Another noob c++ programming question. I'll ask it without the code first, but if the answer isn't obvious, I'll add the code
I have two classes:
class item (with virtual function display())
class test (derived from item, and with its own version of display())
Then I instantiate a bunch of item objects and a test object and push them all onto a list (list<item> items;) This all works fine. test makes it into the list because it is derived from item.
The problem comes later when I iterate through the list (using "list <item>::iterator i";) When it gets to the test object, it calls item's display() rather than test's display(). The reason I did all of this inheritance and virtual function code was so that i could put test into the items list and have its own display() method called.
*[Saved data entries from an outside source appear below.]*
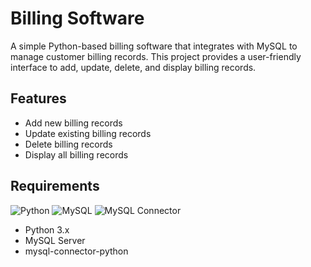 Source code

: # Billing Software

A simple Python-based billing software that integrates with MySQL to manage customer billing records. This project provides a user-friendly interface to add, update, delete, and display billing records.

## Features

- Add new billing records
- Update existing billing records
- Delete billing records
- Display all billing records

## Requirements

![Python](https://img.shields.io/badge/Python-3.x-blue.svg) 
![MySQL](https://img.shields.io/badge/MySQL-8.0-red.svg)
![MySQL Connector](https://img.shields.io/badge/mysql-connector-python-orange.svg)

- Python 3.x
- MySQL Server
- mysql-connector-python

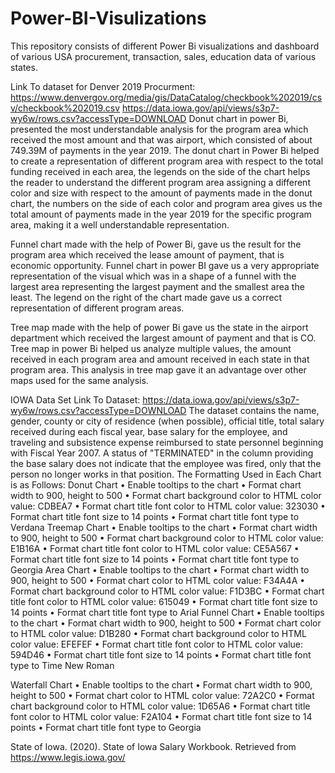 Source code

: # Power-BI-Visulizations
This repository consists of different Power Bi visualizations and dashboard of various USA procurement, transaction, sales, education data of various states. 

Link To dataset for Denver 2019 Procurment: https://www.denvergov.org/media/gis/DataCatalog/checkbook%202019/csv/checkbook%202019.csv
https://data.iowa.gov/api/views/s3p7-wy6w/rows.csv?accessType=DOWNLOAD
Donut chart in power Bi, presented the most understandable analysis for the program area which received the most amount and that was airport, which consisted of about 749.39M of payments in the year 2019.  The donut chart in Power Bi helped to create a representation of different program area with respect to the total funding received in each area, the legends on the side of the chart helps the reader to understand the different program area assigning a different color and size with respect to the amount of payments made in the donut chart, the numbers on the side of each color and program area gives us the total amount of payments made in the year 2019 for the specific program area, making it a well understandable representation. 

Funnel chart made with the help of Power Bi, gave us the result for the program area which received the lease amount of payment, that is economic opportunity. Funnel chart in power BI gave us a very appropriate representation of the visual which was in a shape of a funnel with the largest area representing the largest payment and the smallest area the least. The legend on the right of the chart made gave us a correct representation of different program areas. 

Tree map made with the help of power Bi gave us the state in the airport department which received the largest amount of payment and that is CO. Tree map in power Bi helped us analyze multiple values, the amount received in each program area and amount received in each state in that program area. This analysis in tree map gave it an advantage over other maps used for the same analysis.



IOWA Data Set 
Link To Dataset: https://data.iowa.gov/api/views/s3p7-wy6w/rows.csv?accessType=DOWNLOAD
The dataset contains the name, gender, county or city of residence (when possible), official title, total salary received during each fiscal year, base salary for the employee, and traveling and subsistence expense reimbursed to state personnel beginning with Fiscal Year 2007. A status of "TERMINATED" in the column providing the base salary does not indicate that the employee was fired, only that the person no longer works in that position.
The Formatting Used in Each Chart is as Follows: 
Donut Chart
•	Enable tooltips to the chart
•	Format chart width to 900, height to 500
•	Format chart background color to HTML color value: CDBEA7
•	Format chart title font color to HTML color value: 323030
•	Format chart title font size to 14 points
•	Format chart title font type to Verdana
Treemap Chart
•	Enable tooltips to the chart
•	Format chart width to 900, height to 500
•	Format chart background color to HTML color value: E1B16A
•	Format chart title font color to HTML color value: CE5A567
•	Format chart title font size to 14 points
•	Format chart title font type to Georgia
Area Chart
•	Enable tooltips to the chart
•	Format chart width to 900, height to 500
•	Format chart color to HTML color value: F34A4A
•	Format chart background color to HTML color value: F1D3BC
•	Format chart title font color to HTML color value: 615049
•	Format chart title font size to 14 points
•	Format chart title font type to Arial
Funnel Chart
•	Enable tooltips to the chart
•	Format chart width to 900, height to 500
•	Format chart color to HTML color value: D1B280
•	Format chart background color to HTML color value: EFEFEF
•	Format chart title font color to HTML color value: 594D46
•	Format chart title font size to 14 points
•	Format chart title font type to Time New Roman

Waterfall Chart 
•	Enable tooltips to the chart
•	Format chart width to 900, height to 500
•	Format chart color to HTML color value: 72A2C0
•	Format chart background color to HTML color value: 1D65A6
•	Format chart title font color to HTML color value: F2A104
•	Format chart title font size to 14 points
•	Format chart title font type to Georgia

State of Iowa. (2020). State of Iowa Salary Workbook. Retrieved from https://www.legis.iowa.gov/
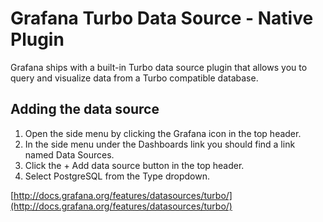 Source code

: # Grafana Turbo Data Source - Native Plugin

Grafana ships with a built-in Turbo data source plugin that allows you to query and visualize data from a Turbo compatible database.

## Adding the data source

1. Open the side menu by clicking the Grafana icon in the top header.
2. In the side menu under the Dashboards link you should find a link named Data Sources.
3. Click the + Add data source button in the top header.
4. Select PostgreSQL from the Type dropdown.

[http://docs.grafana.org/features/datasources/turbo/](http://docs.grafana.org/features/datasources/turbo/)
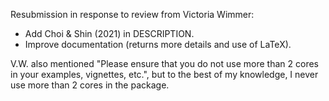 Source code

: 
Resubmission in response to review from Victoria Wimmer:

* Add Choi & Shin (2021) in DESCRIPTION.
* Improve documentation (returns more details and use of LaTeX).

V.W. also mentioned "Please ensure that you do not use more than 2 cores in your examples, vignettes, etc.", but to the best of my knowledge, I never use more than 2 cores in the package.
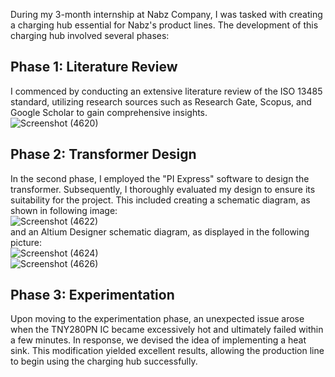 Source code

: During my 3-month internship at Nabz Company, I was tasked with creating a charging hub essential for Nabz's product lines. The development of this charging hub involved several phases:

## Phase 1: Literature Review
I commenced by conducting an extensive literature review of the ISO 13485 standard, utilizing research sources such as Research Gate, Scopus, and Google Scholar to gain comprehensive insights.
<br>
![Screenshot (4620)](https://github.com/alibagheri-98/Designing-Charging-Hub/assets/112773855/b177eeb5-c5c1-4bfb-9c13-b732271a19d6)
## Phase 2: Transformer Design
In the second phase, I employed the "PI Express" software to design the transformer. Subsequently, I thoroughly evaluated my design to ensure its suitability for the project. This included creating a schematic diagram, as shown in following image:
<br>
![Screenshot (4622)](https://github.com/alibagheri-98/Designing-Charging-Hub/assets/112773855/295e414d-2313-45d9-8b1e-00c35124d7cb)
<br>
and an Altium Designer schematic diagram, as displayed in the following picture:
<br>
![Screenshot (4624)](https://github.com/alibagheri-98/Designing-Charging-Hub/assets/112773855/cd3fdaaf-e0a4-4998-91c2-dd930f468a1f)
<br>
![Screenshot (4626)](https://github.com/alibagheri-98/Designing-Charging-Hub/assets/112773855/37c2e63c-2523-4f73-a4f1-86f5682aeb59)

## Phase 3: Experimentation
Upon moving to the experimentation phase, an unexpected issue arose when the TNY280PN IC became excessively hot and ultimately failed within a few minutes. In response, we devised the idea of implementing a heat sink. This modification yielded excellent results, allowing the production line to begin using the charging hub successfully.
It's operating like it thinks test is an item; so it's not dynamically binding test's display() method. Am I doing something wrong? I've verified that the method declarations and definition headers are identical.
Thanks.
-gss
c++ virtual function problem
Re: c++ virtual function problem
OK, simplified my code into the following example app showing the problem.
This results in the output:
I expected the last line to read "Test: Test", just like the 2nd line did when b->display() was called directly. I thought that despite the list being a list of "Item"s, when the object referenced is a "test", test's display would be called, but obviously that isn't the case. Any easy way to adjust this to get what I want?
EDIT: I also just tried pulling the items off of the list and referencing them with Item *, trying to re-create the objects as they were before being pushed onto the list, but it still always used Item's display().
Code: Select all
#include <iostream>
#include <string>
#include <list>
using namespace std;
class Item
{
public:
Item() {}
virtual void set_name (string new_name) {
name = new_name;
}
virtual void display() {
cout << "Item: " << name.c_str() << "\n";
}
protected:
string name;
};
class Test: public Item
{
public:
Test() {}
void display() {
cout << "Test: " << name.c_str() << "\n";
}
};
int main (int argc, char **argv)
{
Item *a,*b;
list <Item> items;
list <Item>::iterator i;
a = new Item();
b = new Test();
a->set_name("Item");
b->set_name("Test");
items.push_back(*a);
items.push_back(*b);
cout << "Calling display methods directly\n";
a->display();
b->display();
cout << "\nCalling display methods through the list iterator\n";
for (i=items.begin(); i != items.end(); ++i) {
i->display();
}
}
Code: Select all
Calling display methods directly
Item: Item
Test: Test
Calling display methods through the list iterator
Item: Item
Item: Test
EDIT: I also just tried pulling the items off of the list and referencing them with Item *, trying to re-create the objects as they were before being pushed onto the list, but it still always used Item's display().
Re: c++ virtual function problem
Instead of a list of type list<Item>, have a list of type list<Item *>. Here is an explanation from the C++ FAQ.
Generally, objects that are part of an inheritance hierarchy should be passed by reference or by pointer, not by value, since only then do you get the (desired) dynamic binding (pass-by-value doesn't mix with inheritance, since larger derived class objects get sliced when passed by value as a base class object).
Re: c++ virtual function problem
Ahhh yes, of course. Made the change and it works as expected. Thanks so much!